Le lieutenant-colonel Mohammed Assan est accroupi, adossé à un remblai de terre. Il est souriant et serein. Il ne porte pas d’arme à la ceinture de son treillis. Autour de lui, une vingtaine de combattants kurdes discutent, boivent du thé ou écoutent la radio, allongés à l’ombre de leur blindé. Les peshmergas se reposent, ils ont rempli leur mission.
La veille, lundi, au premier jour de l'offensive pour reprendre Mossoul à l'Etat islamique (EI), ils ont repris neuf hameaux qui bordent la ville de Khazir, dans le Kurdistan irakien. Ils ont gagné 200 kilomètres carrés, l'objectif fixé par leurs généraux et le gouvernement irakien. Mossoul n'est qu'à une quinzaine de kilomètres à l'est.

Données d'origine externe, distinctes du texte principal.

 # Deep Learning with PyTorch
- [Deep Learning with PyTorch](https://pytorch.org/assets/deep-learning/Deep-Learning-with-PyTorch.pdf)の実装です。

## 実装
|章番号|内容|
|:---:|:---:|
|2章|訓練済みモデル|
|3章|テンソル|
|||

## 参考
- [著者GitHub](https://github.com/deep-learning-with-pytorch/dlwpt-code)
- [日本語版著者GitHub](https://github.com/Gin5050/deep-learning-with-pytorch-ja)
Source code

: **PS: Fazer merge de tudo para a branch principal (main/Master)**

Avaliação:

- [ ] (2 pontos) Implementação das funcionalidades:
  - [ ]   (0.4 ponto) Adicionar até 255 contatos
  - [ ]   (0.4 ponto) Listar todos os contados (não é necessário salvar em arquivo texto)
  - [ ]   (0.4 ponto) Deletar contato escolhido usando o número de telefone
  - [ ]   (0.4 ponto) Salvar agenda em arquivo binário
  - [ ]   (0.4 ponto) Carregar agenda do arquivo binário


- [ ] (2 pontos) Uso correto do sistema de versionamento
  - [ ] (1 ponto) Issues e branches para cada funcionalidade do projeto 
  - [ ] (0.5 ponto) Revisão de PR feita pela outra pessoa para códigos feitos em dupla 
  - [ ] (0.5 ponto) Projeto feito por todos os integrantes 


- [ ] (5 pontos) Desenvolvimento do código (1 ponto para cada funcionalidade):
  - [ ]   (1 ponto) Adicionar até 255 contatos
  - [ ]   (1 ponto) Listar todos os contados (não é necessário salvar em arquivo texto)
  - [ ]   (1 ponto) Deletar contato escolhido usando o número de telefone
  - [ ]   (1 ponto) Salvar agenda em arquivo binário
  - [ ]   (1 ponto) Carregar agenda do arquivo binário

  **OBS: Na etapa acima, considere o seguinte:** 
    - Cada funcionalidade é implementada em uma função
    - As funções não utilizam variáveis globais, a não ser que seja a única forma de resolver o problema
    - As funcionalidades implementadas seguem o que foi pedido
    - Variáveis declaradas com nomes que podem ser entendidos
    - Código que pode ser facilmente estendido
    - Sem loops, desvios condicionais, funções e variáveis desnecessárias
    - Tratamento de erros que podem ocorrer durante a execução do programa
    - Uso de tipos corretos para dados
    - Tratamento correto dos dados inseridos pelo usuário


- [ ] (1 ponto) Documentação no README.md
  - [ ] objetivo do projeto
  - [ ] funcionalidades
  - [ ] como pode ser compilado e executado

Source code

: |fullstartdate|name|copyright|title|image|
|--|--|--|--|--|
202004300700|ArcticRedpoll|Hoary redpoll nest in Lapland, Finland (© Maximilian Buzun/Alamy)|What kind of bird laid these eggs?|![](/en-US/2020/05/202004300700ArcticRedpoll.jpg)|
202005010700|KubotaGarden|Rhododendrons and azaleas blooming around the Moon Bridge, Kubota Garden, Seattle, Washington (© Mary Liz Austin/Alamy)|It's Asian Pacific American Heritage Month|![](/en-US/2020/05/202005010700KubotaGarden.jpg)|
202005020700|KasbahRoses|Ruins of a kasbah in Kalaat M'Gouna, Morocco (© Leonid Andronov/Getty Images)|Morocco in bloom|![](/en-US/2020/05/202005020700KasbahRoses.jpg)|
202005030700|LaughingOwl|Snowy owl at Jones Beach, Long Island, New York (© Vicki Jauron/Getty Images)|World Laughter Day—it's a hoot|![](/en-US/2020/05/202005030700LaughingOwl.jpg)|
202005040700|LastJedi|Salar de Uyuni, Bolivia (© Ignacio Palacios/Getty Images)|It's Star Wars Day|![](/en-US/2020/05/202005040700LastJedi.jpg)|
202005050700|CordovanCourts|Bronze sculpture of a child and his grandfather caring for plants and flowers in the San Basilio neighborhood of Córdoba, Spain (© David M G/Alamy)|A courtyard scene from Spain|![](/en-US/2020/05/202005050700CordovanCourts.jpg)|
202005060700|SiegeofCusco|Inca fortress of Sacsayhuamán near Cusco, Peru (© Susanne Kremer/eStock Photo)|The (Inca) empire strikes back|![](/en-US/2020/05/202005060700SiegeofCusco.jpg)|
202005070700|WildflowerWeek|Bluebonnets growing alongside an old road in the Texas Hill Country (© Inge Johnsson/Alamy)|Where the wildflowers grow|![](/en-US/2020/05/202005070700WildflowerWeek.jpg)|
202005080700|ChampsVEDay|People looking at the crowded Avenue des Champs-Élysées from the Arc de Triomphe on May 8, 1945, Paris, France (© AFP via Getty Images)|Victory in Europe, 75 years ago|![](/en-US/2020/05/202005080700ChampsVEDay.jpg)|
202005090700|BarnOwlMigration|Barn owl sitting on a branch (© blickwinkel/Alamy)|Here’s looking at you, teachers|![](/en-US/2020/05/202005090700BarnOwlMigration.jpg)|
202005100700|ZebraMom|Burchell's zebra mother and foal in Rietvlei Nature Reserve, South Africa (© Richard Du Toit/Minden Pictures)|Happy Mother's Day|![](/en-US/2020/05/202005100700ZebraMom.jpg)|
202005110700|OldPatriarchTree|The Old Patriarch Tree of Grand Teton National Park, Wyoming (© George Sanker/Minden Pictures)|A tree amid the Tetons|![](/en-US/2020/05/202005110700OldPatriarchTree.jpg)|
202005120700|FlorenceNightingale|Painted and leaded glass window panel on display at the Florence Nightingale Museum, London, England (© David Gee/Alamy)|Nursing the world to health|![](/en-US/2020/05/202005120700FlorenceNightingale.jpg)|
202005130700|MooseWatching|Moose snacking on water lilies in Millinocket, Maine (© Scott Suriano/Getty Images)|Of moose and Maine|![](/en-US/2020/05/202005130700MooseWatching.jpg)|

Le lieutenant-colonel se retourne et désigne le village de Kamles, à trois kilomètres derrière le remblai. C'est un village chrétien, déserté de ses habitants depuis l'été 2014 lors de la déferlante jihadiste dans la pleine de Ninive, juste après la chute de Mossoul. On ne distingue aucun mouvement, aucun drapeau noir. «On estime qu'il y a 50 hommes de l'Etat islamique là-bas, avec des voitures piégées. On les a vus les amener dans le village», dit Mohammed Assan.
«Ils peuvent bien brûler ce qu’ils veulent»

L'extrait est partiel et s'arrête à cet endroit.